### PROVIDED RECORDS

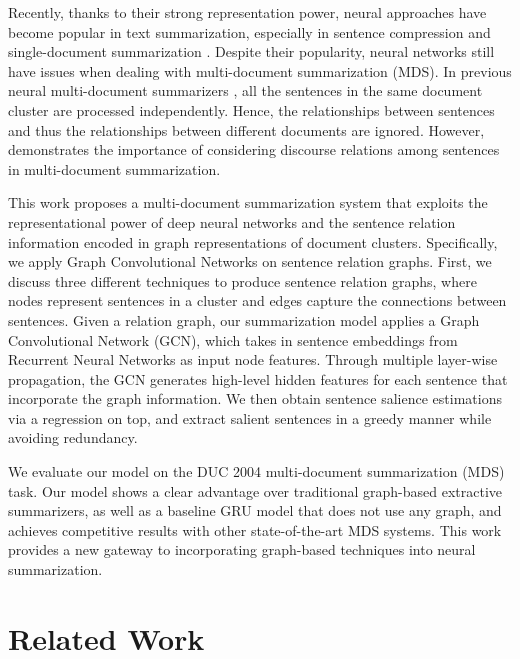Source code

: \documentclass[11pt,a4paper]{article}
\begin{document}
Recently, thanks to their strong representation power, neural approaches have become popular in text summarization, especially in sentence compression \cite{rush2015neural} and single-document summarization \cite{cheng2016neural}.
Despite their popularity, neural networks still have issues when dealing with multi-document summarization (MDS).
In previous neural multi-document summarizers \cite{cao2015ranking,cao2017improving}, 
all the sentences in the same document cluster are processed independently.
Hence, the relationships between sentences and thus the relationships between  different documents are ignored. 
However,  demonstrates the importance of considering discourse relations among sentences in multi-document summarization.
 
This work proposes a multi-document summarization system that exploits the representational power of deep neural networks and the sentence relation information encoded in graph representations of document clusters.
Specifically, we apply Graph Convolutional Networks \cite{kipf2017semi} on sentence relation graphs.
First, we discuss three different
techniques to produce sentence relation graphs, where
nodes represent sentences in a cluster and edges capture the connections between sentences.
Given a relation graph,
our summarization model applies a Graph Convolutional Network (GCN), which takes in sentence embeddings from Recurrent Neural Networks as input node features.
Through multiple layer-wise propagation, the GCN generates high-level hidden features for each sentence that incorporate the graph information.
We then obtain sentence salience estimations via a regression on top, and extract salient sentences in a greedy manner while avoiding redundancy.

We evaluate our model on the DUC 2004 multi-document summarization (MDS) task.
Our model shows a clear advantage over traditional graph-based extractive summarizers, as well as a baseline GRU model that does not use any graph, and achieves competitive results with other state-of-the-art MDS systems.
This work provides a new gateway to incorporating graph-based techniques into neural summarization.
 
\section{Related Work}
\end{document}
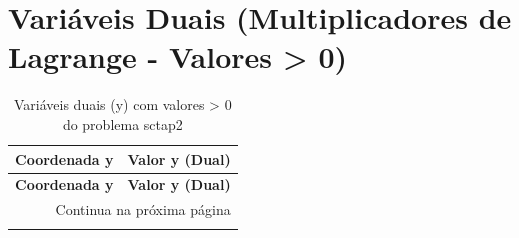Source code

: \documentclass[12pt]{article}
\begin{document}
\section{Variáveis Duais (Multiplicadores de Lagrange - Valores > 0)}

\begin{longtable}{@{}cc@{}}
\caption{Variáveis duais (y) com valores > 0 do problema sctap2} \\
\toprule
\textbf{Coordenada y} & \textbf{Valor y (Dual)} \\
\midrule
\endfirsthead

\toprule
\textbf{Coordenada y} & \textbf{Valor y (Dual)} \\
\midrule
\endhead

\midrule \multicolumn{2}{r}{{Continua na próxima página}} \\ \midrule
\endfoot


\end{longtable}
\end{document}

######

EXERCISE BRIEF:
Only the lines of the data holding the string "techniques" are wanted; copy each of them.

ANSWER BOX:
techniques to produce sentence relation graphs, where
This work provides a new gateway to incorporating graph-based techniques into neural summarization.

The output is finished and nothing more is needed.